__REQUIRED ACTION__
Since pictures are not wanted in the copy, output only the rest of each record exactly.

Saved data entries
---

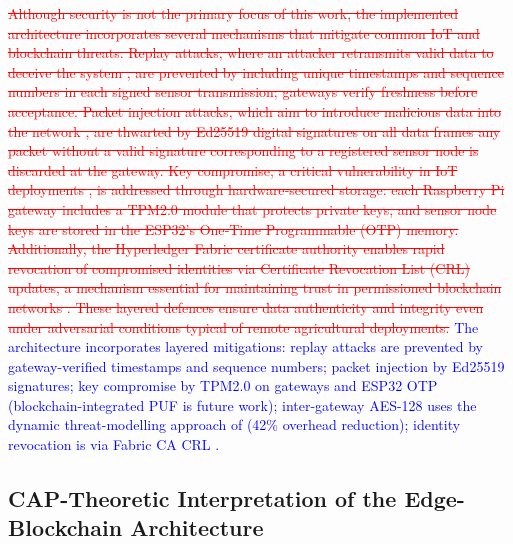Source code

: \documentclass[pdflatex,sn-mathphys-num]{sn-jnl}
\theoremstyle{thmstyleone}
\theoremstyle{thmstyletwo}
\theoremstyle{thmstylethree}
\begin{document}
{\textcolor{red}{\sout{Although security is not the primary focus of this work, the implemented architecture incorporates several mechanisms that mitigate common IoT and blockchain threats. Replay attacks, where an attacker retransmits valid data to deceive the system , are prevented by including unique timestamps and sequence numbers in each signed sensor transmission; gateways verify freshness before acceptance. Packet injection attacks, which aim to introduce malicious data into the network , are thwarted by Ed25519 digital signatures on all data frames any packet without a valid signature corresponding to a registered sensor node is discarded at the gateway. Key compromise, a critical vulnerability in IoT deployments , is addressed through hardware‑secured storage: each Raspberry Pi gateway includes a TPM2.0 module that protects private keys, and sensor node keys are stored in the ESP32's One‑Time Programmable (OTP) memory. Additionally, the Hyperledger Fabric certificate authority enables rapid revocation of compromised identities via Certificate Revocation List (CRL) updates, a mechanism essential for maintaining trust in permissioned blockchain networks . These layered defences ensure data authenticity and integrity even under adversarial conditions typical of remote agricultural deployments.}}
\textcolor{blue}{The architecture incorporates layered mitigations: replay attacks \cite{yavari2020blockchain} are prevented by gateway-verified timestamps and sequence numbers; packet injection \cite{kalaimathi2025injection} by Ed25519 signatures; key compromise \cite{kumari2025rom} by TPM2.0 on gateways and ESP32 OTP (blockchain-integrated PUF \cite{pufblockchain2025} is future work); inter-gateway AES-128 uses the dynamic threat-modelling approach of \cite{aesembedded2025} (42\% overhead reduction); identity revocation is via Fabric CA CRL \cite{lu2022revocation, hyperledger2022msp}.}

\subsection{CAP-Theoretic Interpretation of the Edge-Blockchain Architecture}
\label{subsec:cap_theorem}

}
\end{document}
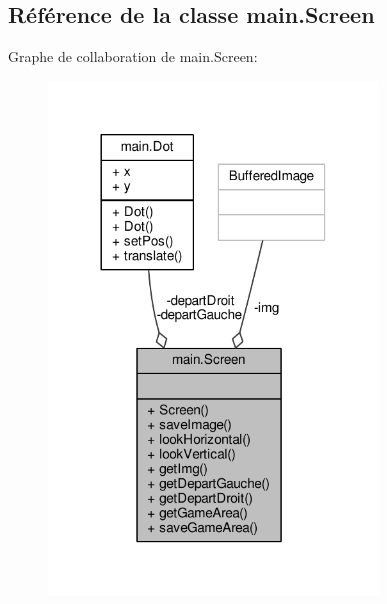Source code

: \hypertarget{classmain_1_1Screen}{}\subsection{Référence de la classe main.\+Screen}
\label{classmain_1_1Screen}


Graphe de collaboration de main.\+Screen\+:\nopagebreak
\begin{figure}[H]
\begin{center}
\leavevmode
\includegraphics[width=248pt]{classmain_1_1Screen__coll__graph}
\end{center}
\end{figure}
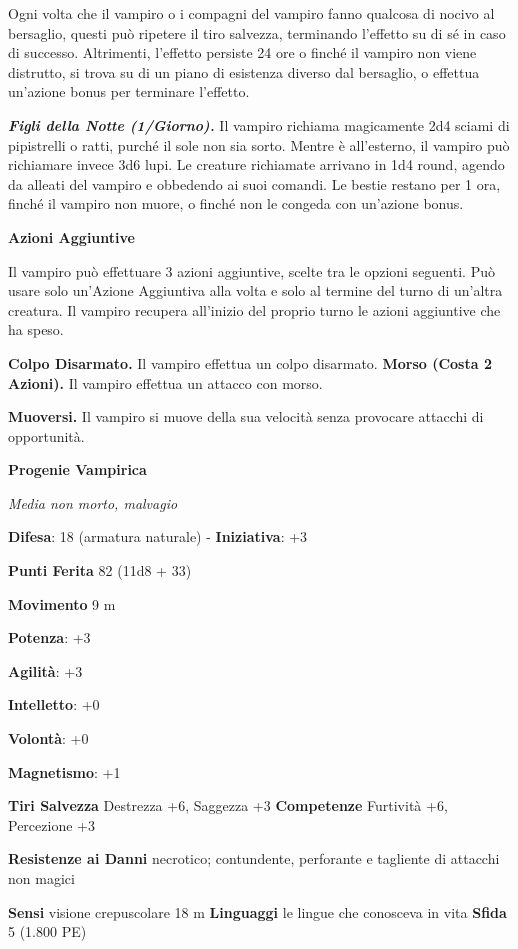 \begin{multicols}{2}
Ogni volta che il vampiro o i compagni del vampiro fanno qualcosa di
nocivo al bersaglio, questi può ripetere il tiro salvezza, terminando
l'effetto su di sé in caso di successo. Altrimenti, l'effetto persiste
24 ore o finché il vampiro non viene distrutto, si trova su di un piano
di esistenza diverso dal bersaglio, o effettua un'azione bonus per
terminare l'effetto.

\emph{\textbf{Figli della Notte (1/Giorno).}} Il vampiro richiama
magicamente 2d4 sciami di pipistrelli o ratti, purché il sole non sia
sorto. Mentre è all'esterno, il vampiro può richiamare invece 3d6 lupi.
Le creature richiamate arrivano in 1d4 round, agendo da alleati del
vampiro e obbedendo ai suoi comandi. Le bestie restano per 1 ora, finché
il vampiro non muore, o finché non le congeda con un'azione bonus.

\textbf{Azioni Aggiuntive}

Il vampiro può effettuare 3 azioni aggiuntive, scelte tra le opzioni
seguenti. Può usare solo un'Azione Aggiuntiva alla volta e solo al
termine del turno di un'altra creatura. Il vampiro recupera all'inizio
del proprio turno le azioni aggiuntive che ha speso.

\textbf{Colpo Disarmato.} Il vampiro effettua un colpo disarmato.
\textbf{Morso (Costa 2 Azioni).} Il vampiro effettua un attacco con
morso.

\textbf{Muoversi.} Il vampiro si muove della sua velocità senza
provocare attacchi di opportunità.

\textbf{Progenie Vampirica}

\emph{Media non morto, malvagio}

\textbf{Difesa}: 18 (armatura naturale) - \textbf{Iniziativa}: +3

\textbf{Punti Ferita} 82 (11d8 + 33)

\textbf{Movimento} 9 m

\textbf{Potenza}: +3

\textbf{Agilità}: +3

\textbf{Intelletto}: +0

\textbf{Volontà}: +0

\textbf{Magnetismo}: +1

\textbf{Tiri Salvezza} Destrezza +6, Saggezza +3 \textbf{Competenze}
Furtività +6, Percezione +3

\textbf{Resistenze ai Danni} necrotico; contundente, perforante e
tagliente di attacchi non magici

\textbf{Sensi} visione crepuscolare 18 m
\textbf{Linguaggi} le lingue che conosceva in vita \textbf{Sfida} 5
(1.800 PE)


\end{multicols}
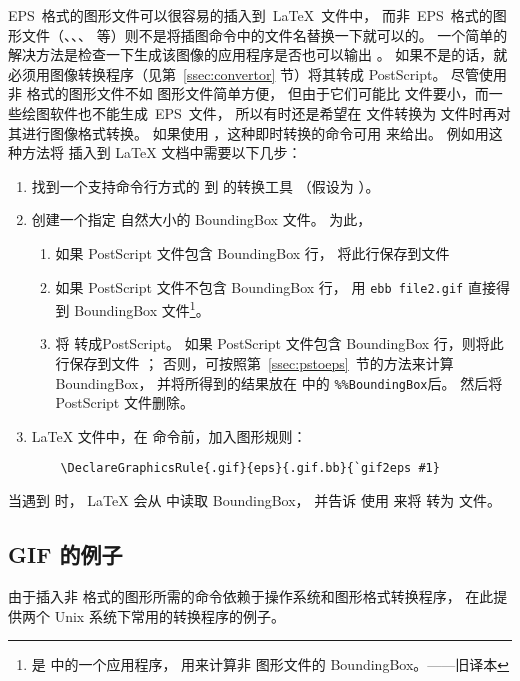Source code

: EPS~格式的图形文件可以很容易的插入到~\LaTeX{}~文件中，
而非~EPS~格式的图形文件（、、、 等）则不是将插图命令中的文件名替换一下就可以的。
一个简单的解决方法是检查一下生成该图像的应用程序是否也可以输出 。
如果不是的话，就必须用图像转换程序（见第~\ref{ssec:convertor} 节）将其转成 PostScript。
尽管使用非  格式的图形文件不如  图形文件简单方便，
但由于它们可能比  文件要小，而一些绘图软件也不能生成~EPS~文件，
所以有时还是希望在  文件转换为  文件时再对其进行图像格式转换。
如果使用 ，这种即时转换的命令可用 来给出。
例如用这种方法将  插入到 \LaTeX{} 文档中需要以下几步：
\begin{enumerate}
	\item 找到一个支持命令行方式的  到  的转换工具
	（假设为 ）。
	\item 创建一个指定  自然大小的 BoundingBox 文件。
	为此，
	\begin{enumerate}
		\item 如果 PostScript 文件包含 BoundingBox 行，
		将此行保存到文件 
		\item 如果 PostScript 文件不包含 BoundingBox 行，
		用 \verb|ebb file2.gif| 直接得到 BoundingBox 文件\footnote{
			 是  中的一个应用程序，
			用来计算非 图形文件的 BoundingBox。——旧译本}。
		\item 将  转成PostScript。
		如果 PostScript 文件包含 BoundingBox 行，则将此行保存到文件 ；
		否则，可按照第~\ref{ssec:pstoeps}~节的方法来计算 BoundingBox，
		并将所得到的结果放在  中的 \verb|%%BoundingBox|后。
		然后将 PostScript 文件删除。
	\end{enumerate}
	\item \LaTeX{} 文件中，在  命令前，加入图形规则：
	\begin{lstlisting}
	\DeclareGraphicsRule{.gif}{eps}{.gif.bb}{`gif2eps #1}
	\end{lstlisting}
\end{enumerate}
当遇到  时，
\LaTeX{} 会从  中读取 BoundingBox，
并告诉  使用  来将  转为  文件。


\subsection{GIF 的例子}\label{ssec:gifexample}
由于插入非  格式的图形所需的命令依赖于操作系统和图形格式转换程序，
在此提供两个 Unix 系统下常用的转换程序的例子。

---

__ANSWER FOR THE TASK__
Source code

: \documentclass[pdflatex,sn-mathphys-num]{sn-jnl}
\theoremstyle{thmstyleone}
\theoremstyle{thmstyletwo}
\theoremstyle{thmstylethree}
\begin{document}
{\textcolor{red}{\sout{Although security is not the primary focus of this work, the implemented architecture incorporates several mechanisms that mitigate common IoT and blockchain threats. Replay attacks, where an attacker retransmits valid data to deceive the system , are prevented by including unique timestamps and sequence numbers in each signed sensor transmission; gateways verify freshness before acceptance. Packet injection attacks, which aim to introduce malicious data into the network , are thwarted by Ed25519 digital signatures on all data frames any packet without a valid signature corresponding to a registered sensor node is discarded at the gateway. Key compromise, a critical vulnerability in IoT deployments , is addressed through hardware‑secured storage: each Raspberry Pi gateway includes a TPM2.0 module that protects private keys, and sensor node keys are stored in the ESP32's One‑Time Programmable (OTP) memory. Additionally, the Hyperledger Fabric certificate authority enables rapid revocation of compromised identities via Certificate Revocation List (CRL) updates, a mechanism essential for maintaining trust in permissioned blockchain networks . These layered defences ensure data authenticity and integrity even under adversarial conditions typical of remote agricultural deployments.}}
\textcolor{blue}{The architecture incorporates layered mitigations: replay attacks \cite{yavari2020blockchain} are prevented by gateway-verified timestamps and sequence numbers; packet injection \cite{kalaimathi2025injection} by Ed25519 signatures; key compromise \cite{kumari2025rom} by TPM2.0 on gateways and ESP32 OTP (blockchain-integrated PUF \cite{pufblockchain2025} is future work); inter-gateway AES-128 uses the dynamic threat-modelling approach of \cite{aesembedded2025} (42\% overhead reduction); identity revocation is via Fabric CA CRL \cite{lu2022revocation, hyperledger2022msp}.}

\subsection{CAP-Theoretic Interpretation of the Edge-Blockchain Architecture}
\label{subsec:cap_theorem}

}
\end{document}
Source code

: \hypertarget{classmain_1_1Screen}{}\subsection{Référence de la classe main.\+Screen}
\label{classmain_1_1Screen}


Graphe de collaboration de main.\+Screen\+:\nopagebreak
\begin{figure}[H]
\begin{center}
\leavevmode
\includegraphics[width=248pt]{classmain_1_1Screen__coll__graph}
\end{center}
\end{figure}
 \begin{multicols}{2}
Ogni volta che il vampiro o i compagni del vampiro fanno qualcosa di
nocivo al bersaglio, questi può ripetere il tiro salvezza, terminando
l'effetto su di sé in caso di successo. Altrimenti, l'effetto persiste
24 ore o finché il vampiro non viene distrutto, si trova su di un piano
di esistenza diverso dal bersaglio, o effettua un'azione bonus per
terminare l'effetto.

\emph{\textbf{Figli della Notte (1/Giorno).}} Il vampiro richiama
magicamente 2d4 sciami di pipistrelli o ratti, purché il sole non sia
sorto. Mentre è all'esterno, il vampiro può richiamare invece 3d6 lupi.
Le creature richiamate arrivano in 1d4 round, agendo da alleati del
vampiro e obbedendo ai suoi comandi. Le bestie restano per 1 ora, finché
il vampiro non muore, o finché non le congeda con un'azione bonus.

\textbf{Azioni Aggiuntive}

Il vampiro può effettuare 3 azioni aggiuntive, scelte tra le opzioni
seguenti. Può usare solo un'Azione Aggiuntiva alla volta e solo al
termine del turno di un'altra creatura. Il vampiro recupera all'inizio
del proprio turno le azioni aggiuntive che ha speso.

\textbf{Colpo Disarmato.} Il vampiro effettua un colpo disarmato.
\textbf{Morso (Costa 2 Azioni).} Il vampiro effettua un attacco con
morso.

\textbf{Muoversi.} Il vampiro si muove della sua velocità senza
provocare attacchi di opportunità.

\textbf{Progenie Vampirica}

\emph{Media non morto, malvagio}

\textbf{Difesa}: 18 (armatura naturale) - \textbf{Iniziativa}: +3

\textbf{Punti Ferita} 82 (11d8 + 33)

\textbf{Movimento} 9 m

\textbf{Potenza}: +3

\textbf{Agilità}: +3

\textbf{Intelletto}: +0

\textbf{Volontà}: +0

\textbf{Magnetismo}: +1

\textbf{Tiri Salvezza} Destrezza +6, Saggezza +3 \textbf{Competenze}
Furtività +6, Percezione +3

\textbf{Resistenze ai Danni} necrotico; contundente, perforante e
tagliente di attacchi non magici

\textbf{Sensi} visione crepuscolare 18 m
\textbf{Linguaggi} le lingue che conosceva in vita \textbf{Sfida} 5
(1.800 PE)


\end{multicols}
Source code

: EPS~格式的图形文件可以很容易的插入到~\LaTeX{}~文件中，
而非~EPS~格式的图形文件（、、、 等）则不是将插图命令中的文件名替换一下就可以的。
一个简单的解决方法是检查一下生成该图像的应用程序是否也可以输出 。
如果不是的话，就必须用图像转换程序（见第~\ref{ssec:convertor} 节）将其转成 PostScript。
尽管使用非  格式的图形文件不如  图形文件简单方便，
但由于它们可能比  文件要小，而一些绘图软件也不能生成~EPS~文件，
所以有时还是希望在  文件转换为  文件时再对其进行图像格式转换。
如果使用 ，这种即时转换的命令可用 来给出。
例如用这种方法将  插入到 \LaTeX{} 文档中需要以下几步：
\begin{enumerate}
	\item 找到一个支持命令行方式的  到  的转换工具
	（假设为 ）。
	\item 创建一个指定  自然大小的 BoundingBox 文件。
	为此，
	\begin{enumerate}
		\item 如果 PostScript 文件包含 BoundingBox 行，
		将此行保存到文件 
		\item 如果 PostScript 文件不包含 BoundingBox 行，
		用 \verb|ebb file2.gif| 直接得到 BoundingBox 文件\footnote{
			 是  中的一个应用程序，
			用来计算非 图形文件的 BoundingBox。——旧译本}。
		\item 将  转成PostScript。
		如果 PostScript 文件包含 BoundingBox 行，则将此行保存到文件 ；
		否则，可按照第~\ref{ssec:pstoeps}~节的方法来计算 BoundingBox，
		并将所得到的结果放在  中的 \verb|%%BoundingBox|后。
		然后将 PostScript 文件删除。
	\end{enumerate}
	\item \LaTeX{} 文件中，在  命令前，加入图形规则：
	\begin{lstlisting}
	\DeclareGraphicsRule{.gif}{eps}{.gif.bb}{`gif2eps #1}
	\end{lstlisting}
\end{enumerate}
当遇到  时，
\LaTeX{} 会从  中读取 BoundingBox，
并告诉  使用  来将  转为  文件。


\subsection{GIF 的例子}\label{ssec:gifexample}
由于插入非  格式的图形所需的命令依赖于操作系统和图形格式转换程序，
在此提供两个 Unix 系统下常用的转换程序的例子。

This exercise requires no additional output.